**ACTION ITEM**
The result should be every line of the listing that contains "dictionary".

**DATASET CONTENT**
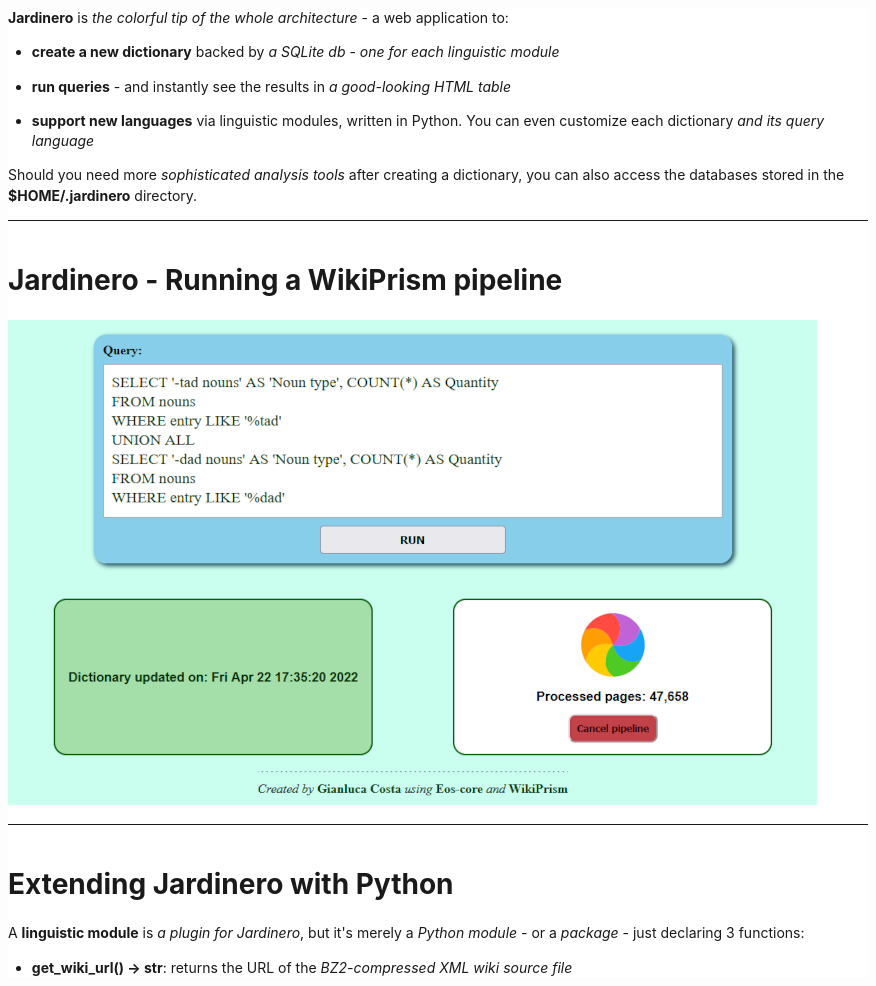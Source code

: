 **Jardinero** is _the colorful tip of the whole architecture_ - a web application to:

- **create a new dictionary** backed by _a SQLite db_ - _one for each linguistic module_

- **run queries** - and instantly see the results in _a good-looking HTML table_

- **support new languages** via linguistic modules, written in Python. You can even customize each dictionary _and its query language_

Should you need more _sophisticated analysis tools_ after creating a dictionary, you can also access the databases stored in the **$HOME/.jardinero** directory.

---



# Jardinero - Running a WikiPrism pipeline

![](../screenshots/pipeline.png)

---

# Extending Jardinero with Python

A **linguistic module** is _a plugin for Jardinero_, but it's merely a _Python module_ - or a _package_ - just declaring 3 functions:

- **get_wiki_url() -\> str**: returns the URL of the _BZ2-compressed XML wiki source file_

**RESPONSE TO THE TASK**
- **create a new dictionary** backed by _a SQLite db_ - _one for each linguistic module_
- **support new languages** via linguistic modules, written in Python. You can even customize each dictionary _and its query language_
Should you need more _sophisticated analysis tools_ after creating a dictionary, you can also access the databases stored in the **$HOME/.jardinero** directory.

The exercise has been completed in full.